Exercise data section start

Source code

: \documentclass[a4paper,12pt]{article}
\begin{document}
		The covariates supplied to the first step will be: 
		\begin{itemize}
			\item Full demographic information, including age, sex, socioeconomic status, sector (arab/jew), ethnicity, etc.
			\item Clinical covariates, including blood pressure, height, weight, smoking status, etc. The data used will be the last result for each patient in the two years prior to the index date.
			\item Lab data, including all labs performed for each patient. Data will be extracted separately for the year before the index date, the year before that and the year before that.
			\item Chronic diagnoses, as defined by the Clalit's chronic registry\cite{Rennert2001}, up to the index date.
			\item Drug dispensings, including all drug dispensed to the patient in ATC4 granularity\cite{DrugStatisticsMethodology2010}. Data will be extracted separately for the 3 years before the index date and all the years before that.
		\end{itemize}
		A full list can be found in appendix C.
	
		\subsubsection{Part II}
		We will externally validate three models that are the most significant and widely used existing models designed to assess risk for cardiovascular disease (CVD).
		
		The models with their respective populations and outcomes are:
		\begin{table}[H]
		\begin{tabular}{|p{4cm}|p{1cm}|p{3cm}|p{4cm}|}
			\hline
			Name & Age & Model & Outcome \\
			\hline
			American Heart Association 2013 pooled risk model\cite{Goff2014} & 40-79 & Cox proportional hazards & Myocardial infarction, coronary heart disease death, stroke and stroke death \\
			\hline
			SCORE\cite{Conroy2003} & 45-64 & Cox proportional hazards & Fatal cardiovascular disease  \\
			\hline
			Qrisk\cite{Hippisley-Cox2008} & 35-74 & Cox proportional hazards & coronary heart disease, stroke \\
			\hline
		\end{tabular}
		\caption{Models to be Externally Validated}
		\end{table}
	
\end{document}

Exercise data section end

→ Task prompt
Print every line of the records above without a single difference.

→ Expected answer
Source code

: \documentclass[a4paper,12pt]{article}
\begin{document}
		The covariates supplied to the first step will be: 
		\begin{itemize}
			\item Full demographic information, including age, sex, socioeconomic status, sector (arab/jew), ethnicity, etc.
			\item Clinical covariates, including blood pressure, height, weight, smoking status, etc. The data used will be the last result for each patient in the two years prior to the index date.
			\item Lab data, including all labs performed for each patient. Data will be extracted separately for the year before the index date, the year before that and the year before that.
			\item Chronic diagnoses, as defined by the Clalit's chronic registry\cite{Rennert2001}, up to the index date.
			\item Drug dispensings, including all drug dispensed to the patient in ATC4 granularity\cite{DrugStatisticsMethodology2010}. Data will be extracted separately for the 3 years before the index date and all the years before that.
		\end{itemize}
		A full list can be found in appendix C.
	
		\subsubsection{Part II}
		We will externally validate three models that are the most significant and widely used existing models designed to assess risk for cardiovascular disease (CVD).
		
		The models with their respective populations and outcomes are:
		\begin{table}[H]
		\begin{tabular}{|p{4cm}|p{1cm}|p{3cm}|p{4cm}|}
			\hline
			Name & Age & Model & Outcome \\
			\hline
			American Heart Association 2013 pooled risk model\cite{Goff2014} & 40-79 & Cox proportional hazards & Myocardial infarction, coronary heart disease death, stroke and stroke death \\
			\hline
			SCORE\cite{Conroy2003} & 45-64 & Cox proportional hazards & Fatal cardiovascular disease  \\
			\hline
			Qrisk\cite{Hippisley-Cox2008} & 35-74 & Cox proportional hazards & coronary heart disease, stroke \\
			\hline
		\end{tabular}
		\caption{Models to be Externally Validated}
		\end{table}
	
\end{document}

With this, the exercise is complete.